*** Block opens ***

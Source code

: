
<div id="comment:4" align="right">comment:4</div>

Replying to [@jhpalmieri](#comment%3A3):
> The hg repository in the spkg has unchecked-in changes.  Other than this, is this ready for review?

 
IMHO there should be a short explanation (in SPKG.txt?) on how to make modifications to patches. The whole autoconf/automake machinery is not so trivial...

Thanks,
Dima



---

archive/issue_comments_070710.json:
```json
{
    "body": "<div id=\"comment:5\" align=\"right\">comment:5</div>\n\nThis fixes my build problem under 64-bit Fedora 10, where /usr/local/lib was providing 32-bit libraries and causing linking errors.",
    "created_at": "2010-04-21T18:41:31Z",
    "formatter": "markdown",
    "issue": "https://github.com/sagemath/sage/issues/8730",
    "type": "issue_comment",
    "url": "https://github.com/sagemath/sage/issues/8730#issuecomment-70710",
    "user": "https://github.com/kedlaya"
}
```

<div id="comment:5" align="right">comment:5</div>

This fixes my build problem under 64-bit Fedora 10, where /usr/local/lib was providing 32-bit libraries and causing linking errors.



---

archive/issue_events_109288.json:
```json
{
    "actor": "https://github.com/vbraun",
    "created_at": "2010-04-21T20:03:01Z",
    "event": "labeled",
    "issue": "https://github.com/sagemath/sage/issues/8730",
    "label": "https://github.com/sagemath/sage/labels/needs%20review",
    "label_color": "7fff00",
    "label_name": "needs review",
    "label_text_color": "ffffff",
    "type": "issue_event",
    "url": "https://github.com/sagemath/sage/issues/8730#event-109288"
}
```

*** Block closes ***
*** Block opens ***

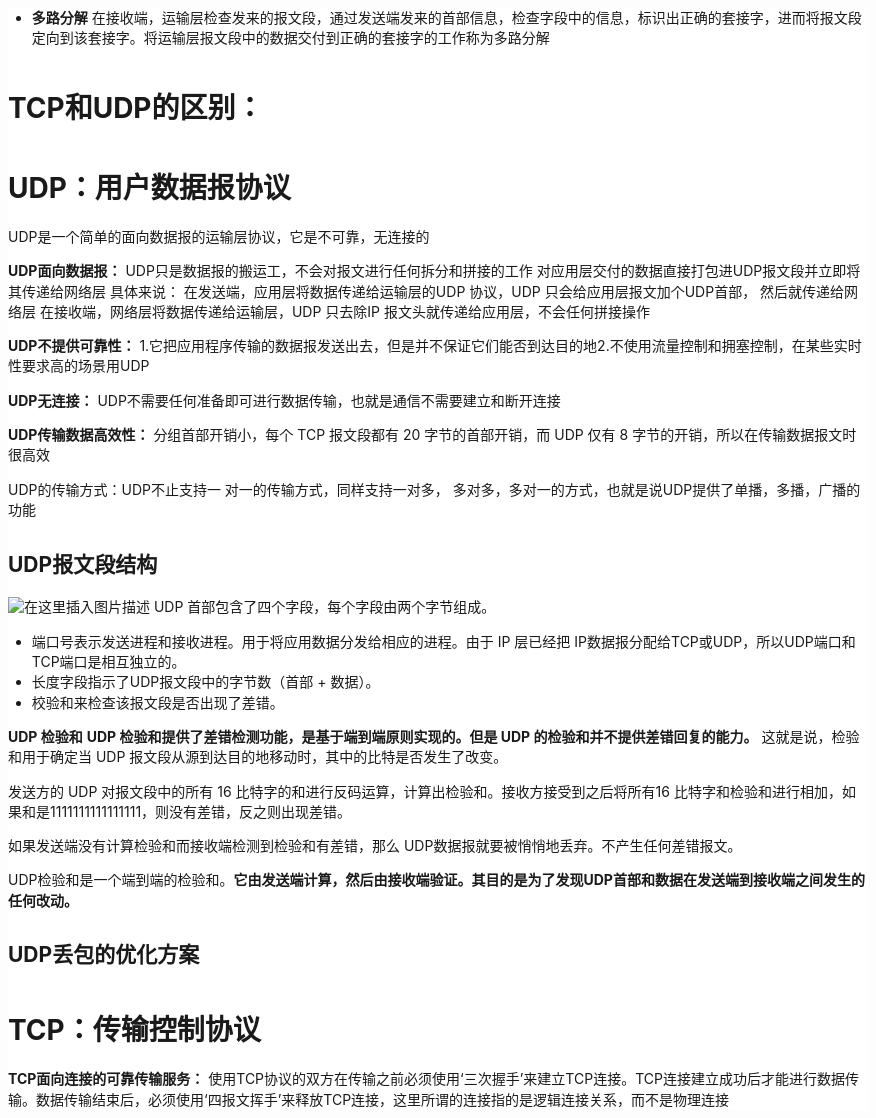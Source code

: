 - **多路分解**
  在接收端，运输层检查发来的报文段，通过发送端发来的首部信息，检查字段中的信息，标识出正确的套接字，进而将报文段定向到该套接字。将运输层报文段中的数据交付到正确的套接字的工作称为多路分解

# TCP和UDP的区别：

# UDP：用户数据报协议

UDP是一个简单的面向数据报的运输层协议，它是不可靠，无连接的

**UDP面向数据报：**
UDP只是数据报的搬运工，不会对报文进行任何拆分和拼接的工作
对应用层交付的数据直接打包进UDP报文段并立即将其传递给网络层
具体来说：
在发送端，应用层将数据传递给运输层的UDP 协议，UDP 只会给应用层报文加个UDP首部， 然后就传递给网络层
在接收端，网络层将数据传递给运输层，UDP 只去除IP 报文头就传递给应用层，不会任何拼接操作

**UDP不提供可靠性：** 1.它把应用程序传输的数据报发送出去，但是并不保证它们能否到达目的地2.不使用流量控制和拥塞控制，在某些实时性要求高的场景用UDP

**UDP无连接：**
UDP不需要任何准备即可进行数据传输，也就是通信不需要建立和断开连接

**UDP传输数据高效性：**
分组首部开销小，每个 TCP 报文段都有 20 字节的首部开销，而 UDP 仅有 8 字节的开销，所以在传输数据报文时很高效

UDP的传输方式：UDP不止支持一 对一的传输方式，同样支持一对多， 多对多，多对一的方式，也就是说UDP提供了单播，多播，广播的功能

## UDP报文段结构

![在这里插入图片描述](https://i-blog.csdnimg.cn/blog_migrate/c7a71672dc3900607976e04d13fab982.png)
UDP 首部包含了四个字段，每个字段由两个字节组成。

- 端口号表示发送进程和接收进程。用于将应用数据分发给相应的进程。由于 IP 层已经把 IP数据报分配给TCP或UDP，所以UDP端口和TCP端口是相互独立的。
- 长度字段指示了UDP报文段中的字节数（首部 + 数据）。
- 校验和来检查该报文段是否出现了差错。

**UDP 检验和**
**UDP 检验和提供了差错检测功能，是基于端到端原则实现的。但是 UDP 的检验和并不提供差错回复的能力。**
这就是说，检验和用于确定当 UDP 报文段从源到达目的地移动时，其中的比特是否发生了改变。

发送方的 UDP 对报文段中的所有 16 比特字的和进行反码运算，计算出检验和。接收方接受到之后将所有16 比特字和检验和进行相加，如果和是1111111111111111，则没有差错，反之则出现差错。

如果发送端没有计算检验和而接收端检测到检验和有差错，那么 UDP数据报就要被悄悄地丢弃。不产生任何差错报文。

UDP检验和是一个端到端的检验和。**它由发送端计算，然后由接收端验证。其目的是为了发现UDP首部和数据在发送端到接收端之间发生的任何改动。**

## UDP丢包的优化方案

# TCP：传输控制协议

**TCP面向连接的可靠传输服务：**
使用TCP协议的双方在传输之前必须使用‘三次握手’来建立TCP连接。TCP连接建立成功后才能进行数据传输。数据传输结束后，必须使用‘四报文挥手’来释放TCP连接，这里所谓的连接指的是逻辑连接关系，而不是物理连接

*** Block closes ***
*** Block opens ***

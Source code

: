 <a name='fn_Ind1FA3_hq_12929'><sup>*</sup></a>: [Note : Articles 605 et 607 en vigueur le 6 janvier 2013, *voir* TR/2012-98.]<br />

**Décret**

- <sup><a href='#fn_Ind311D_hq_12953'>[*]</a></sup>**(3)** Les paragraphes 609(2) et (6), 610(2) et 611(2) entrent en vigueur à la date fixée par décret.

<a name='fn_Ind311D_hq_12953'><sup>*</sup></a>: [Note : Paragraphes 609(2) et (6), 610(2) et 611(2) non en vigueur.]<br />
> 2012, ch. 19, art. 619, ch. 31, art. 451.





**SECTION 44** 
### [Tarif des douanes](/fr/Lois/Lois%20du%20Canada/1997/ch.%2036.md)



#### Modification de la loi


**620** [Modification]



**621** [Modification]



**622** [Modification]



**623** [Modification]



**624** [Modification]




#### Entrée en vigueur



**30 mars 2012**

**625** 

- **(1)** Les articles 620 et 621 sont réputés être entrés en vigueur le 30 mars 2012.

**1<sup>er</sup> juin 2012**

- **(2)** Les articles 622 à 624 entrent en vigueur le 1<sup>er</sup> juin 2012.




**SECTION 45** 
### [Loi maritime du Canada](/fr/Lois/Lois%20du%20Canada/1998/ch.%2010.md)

*** Block closes ***

Look through the entries above for the word "align". Say how many lines contain it, using only a number.

3